Valuing your feelings and the lessons they teach you throughout your executive career

Valuing your feelings

In today’s business culture, it’s prized to be logical. We don’t put much emphasis on our feelings, especially in the workplace. When we’re talking with team members, we want to know their thoughts on a topic but we rarely ask how they’re feeling about it.

Many of us have been taught to dismiss our emotions at work. But no matter how much we ignore our feelings, it doesn’t go away. Feelings are valuable, you need to pay attention to them, especially at work.

The English language has around 3000 words to explain our feelings. In the EQ code and as part of our executive leadership coaching programs we put them into four categories: love, happiness, hurt and safety.

Every emotion is a flag. None of them are good or bad, they’re all just signals.

One of the things we discuss with our executive coaching clients is that the first feeling programmed into animals is safety. The moments when your fight, flight or freeze response kicks in. If you feel anxiety, overwhelm or stress in the workplace your safety response is going off in your body when it shouldn’t be. This happens because the human body is programmed to look after our safety at work and at home, it’s in every single cell.

Hurt came later, when certain animals realised if I’m hurt often enough, I’ll die. This can happen in the workplace when we feel our job is threatened. We and fellow work mates can either get aggressive or avoid situations that might hurt us. In the first world, hurt ranges from a mild annoyance, like another executive’s offhand comment, to the extreme pain of a severe injury. The critical difference is safety keeps us alive and hurt teaches us.

Happiness came when those animals could deal with hurt. They were able to express happiness. When there’s no hurt or safety felt, we’re relaxed and happy. This is when you perform at your best, managing your team and contributing as a leader. Leaders who do this well, thrive as leaders.

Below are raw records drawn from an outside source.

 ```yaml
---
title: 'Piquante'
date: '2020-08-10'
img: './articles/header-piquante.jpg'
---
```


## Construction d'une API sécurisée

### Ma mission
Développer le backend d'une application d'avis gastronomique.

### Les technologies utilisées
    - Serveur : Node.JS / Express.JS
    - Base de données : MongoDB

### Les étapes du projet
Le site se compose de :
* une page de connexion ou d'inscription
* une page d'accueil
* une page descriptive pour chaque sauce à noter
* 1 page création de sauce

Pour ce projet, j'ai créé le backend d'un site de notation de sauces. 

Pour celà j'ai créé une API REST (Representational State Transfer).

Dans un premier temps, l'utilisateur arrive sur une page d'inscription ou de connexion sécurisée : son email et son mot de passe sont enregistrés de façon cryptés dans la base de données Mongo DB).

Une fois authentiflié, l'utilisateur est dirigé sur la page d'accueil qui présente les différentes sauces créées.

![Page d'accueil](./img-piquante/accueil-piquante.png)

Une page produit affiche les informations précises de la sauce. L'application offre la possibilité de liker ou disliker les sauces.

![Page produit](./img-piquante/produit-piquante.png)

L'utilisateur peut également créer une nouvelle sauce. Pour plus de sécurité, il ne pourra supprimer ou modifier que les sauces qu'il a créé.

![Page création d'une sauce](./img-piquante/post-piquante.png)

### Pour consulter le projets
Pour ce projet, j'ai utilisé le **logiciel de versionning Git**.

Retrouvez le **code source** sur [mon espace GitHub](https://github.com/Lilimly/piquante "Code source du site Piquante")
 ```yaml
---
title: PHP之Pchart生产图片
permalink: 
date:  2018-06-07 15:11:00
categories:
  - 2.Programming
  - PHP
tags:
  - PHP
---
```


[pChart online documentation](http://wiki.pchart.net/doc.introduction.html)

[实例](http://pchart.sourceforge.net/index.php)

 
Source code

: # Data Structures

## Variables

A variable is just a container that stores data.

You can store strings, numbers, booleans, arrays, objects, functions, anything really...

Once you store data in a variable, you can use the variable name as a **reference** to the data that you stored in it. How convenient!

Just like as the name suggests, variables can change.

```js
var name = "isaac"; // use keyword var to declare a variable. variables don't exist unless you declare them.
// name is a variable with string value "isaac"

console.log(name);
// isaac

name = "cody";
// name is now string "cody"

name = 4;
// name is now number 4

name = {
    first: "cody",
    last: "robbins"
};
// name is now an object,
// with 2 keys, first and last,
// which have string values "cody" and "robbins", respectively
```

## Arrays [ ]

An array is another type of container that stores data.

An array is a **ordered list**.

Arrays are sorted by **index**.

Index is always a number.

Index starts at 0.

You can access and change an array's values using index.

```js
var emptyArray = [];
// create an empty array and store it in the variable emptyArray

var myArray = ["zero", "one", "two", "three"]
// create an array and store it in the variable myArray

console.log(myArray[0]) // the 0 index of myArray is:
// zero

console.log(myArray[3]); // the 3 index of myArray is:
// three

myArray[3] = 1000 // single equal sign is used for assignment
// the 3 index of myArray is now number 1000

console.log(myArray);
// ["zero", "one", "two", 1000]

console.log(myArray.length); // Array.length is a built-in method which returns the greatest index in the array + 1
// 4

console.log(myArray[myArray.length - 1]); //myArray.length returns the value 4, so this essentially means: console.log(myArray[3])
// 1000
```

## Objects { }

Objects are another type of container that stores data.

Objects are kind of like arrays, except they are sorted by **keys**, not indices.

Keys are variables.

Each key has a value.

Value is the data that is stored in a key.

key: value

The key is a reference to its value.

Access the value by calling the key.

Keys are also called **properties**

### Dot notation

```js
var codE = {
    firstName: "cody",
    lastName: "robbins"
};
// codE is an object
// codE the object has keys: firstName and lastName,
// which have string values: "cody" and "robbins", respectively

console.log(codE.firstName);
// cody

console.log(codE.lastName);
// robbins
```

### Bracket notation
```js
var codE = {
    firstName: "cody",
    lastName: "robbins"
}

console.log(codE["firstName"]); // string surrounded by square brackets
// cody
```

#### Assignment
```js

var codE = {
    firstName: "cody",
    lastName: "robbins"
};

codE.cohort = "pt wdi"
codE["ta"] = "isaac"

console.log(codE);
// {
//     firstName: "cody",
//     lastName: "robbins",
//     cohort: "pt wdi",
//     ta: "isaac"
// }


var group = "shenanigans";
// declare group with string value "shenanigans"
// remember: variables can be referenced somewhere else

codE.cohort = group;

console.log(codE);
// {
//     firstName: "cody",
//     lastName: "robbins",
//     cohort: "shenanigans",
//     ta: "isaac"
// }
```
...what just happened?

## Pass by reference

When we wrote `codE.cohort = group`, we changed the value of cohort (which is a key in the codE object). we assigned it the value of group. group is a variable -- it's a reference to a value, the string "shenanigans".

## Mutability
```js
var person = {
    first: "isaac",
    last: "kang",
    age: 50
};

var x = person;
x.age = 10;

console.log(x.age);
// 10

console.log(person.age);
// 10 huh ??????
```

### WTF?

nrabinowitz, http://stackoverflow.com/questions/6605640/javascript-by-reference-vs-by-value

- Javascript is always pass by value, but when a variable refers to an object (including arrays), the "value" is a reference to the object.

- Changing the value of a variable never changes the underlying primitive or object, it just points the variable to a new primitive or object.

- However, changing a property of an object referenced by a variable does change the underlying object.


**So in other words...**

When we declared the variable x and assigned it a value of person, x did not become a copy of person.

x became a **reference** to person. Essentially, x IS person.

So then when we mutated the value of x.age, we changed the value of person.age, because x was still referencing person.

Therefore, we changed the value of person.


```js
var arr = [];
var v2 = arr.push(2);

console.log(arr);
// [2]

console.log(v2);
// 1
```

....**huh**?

If we deal with hurt well, happiness appears. In our society, we’ve been taught we must do stuff for happiness to happen. We must be efficient and effective at work, making ever greater sales targets to make our company ever more profitable. Actually, happiness is easy to come by. If we deal with our hurt issues, happiness happens spontaneously. Like when you see a baby gurgling happily, in the absence of any hurt or safety issues, they’re naturally happy. Some may think happiness leads to less profit, in the workplace the opposite is true. Happy team members engage well and perform at their best on a day to day basis.

Then humans began to share their happiness and that’s love. When we’re happy individual, we’re able to share our love with others in all kinds of social and business environments, with our children, our partners, our friends and our work colleagues. In the EQ code, love is sharing our happiness without an expectation of anything in return.

We often want more love in our life, business and social. We can’t force others to love us. Instead, focus on your happiness. Becoming a happy individual at work and home, so people want to be around you, leads them to loving you; sharing their happiness with you. Unfortunately in the workplace, not everyone is happy, so not everyone is capable of sharing their happiness. So be sure to take responsibility for creating your own happiness rather than looking for love to make you happy. This is a key tenet of executive coaching, dealing with all facets of your personal and professional life.

The first world is a wonderful place to be. We should be happy all the time. But if we don’t know how to deal with feelings, we spend more time dealing with our emotions than just enjoying our own space.
It’s vital not to dismiss your emotions.

Do you remember a time where you tuned into your feelings at work and learned something from them?